◆ **Task item**: Please transcribe exactly the lines from the one containing "A comprehensive testing" through the end of the records below, both included, and nothing else.

◆ **Source records**:
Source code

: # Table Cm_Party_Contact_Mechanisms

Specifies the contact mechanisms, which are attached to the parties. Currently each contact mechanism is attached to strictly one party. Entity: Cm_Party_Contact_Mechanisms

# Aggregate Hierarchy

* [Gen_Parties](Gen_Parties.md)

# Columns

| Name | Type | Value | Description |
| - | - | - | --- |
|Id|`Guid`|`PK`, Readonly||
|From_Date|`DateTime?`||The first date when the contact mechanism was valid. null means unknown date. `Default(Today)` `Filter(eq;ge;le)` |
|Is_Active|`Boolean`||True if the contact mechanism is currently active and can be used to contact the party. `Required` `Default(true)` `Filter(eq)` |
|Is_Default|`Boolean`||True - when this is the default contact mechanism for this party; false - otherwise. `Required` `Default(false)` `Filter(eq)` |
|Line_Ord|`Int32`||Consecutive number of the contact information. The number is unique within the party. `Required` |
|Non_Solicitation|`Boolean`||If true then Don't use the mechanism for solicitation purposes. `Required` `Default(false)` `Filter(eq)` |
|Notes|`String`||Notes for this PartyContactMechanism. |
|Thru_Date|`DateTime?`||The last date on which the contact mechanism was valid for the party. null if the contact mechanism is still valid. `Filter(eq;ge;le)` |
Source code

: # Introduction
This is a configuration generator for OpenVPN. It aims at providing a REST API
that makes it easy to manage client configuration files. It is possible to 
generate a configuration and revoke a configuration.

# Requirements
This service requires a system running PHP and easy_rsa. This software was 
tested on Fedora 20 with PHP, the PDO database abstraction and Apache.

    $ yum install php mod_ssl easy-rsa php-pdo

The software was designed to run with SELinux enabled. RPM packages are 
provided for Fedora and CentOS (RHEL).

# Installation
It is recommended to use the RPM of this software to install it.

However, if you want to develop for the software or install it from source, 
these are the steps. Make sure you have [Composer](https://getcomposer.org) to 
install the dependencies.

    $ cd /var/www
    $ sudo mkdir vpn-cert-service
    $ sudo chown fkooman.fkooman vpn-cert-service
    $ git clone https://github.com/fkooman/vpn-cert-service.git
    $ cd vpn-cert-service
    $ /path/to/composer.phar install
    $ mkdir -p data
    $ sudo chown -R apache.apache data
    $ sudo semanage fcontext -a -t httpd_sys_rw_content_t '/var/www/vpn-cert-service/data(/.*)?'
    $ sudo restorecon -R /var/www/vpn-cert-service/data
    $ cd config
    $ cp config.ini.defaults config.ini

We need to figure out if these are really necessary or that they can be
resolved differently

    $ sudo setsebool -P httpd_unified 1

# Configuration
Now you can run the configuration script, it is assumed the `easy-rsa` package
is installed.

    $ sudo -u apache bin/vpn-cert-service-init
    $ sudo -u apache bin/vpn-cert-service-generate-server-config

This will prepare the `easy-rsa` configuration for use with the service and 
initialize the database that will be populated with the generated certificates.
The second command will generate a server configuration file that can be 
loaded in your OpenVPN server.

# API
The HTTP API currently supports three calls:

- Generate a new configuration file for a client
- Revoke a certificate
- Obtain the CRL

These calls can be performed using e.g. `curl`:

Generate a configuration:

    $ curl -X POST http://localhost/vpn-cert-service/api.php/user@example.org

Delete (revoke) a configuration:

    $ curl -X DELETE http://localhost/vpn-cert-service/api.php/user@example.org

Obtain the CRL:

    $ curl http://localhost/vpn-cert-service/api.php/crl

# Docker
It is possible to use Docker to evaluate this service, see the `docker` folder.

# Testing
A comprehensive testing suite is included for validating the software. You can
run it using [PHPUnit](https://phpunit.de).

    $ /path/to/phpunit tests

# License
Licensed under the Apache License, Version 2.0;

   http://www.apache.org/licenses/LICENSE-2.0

◆ **The answer**:
A comprehensive testing suite is included for validating the software. You can
run it using [PHPUnit](https://phpunit.de).

    $ /path/to/phpunit tests

# License
Licensed under the Apache License, Version 2.0;

   http://www.apache.org/licenses/LICENSE-2.0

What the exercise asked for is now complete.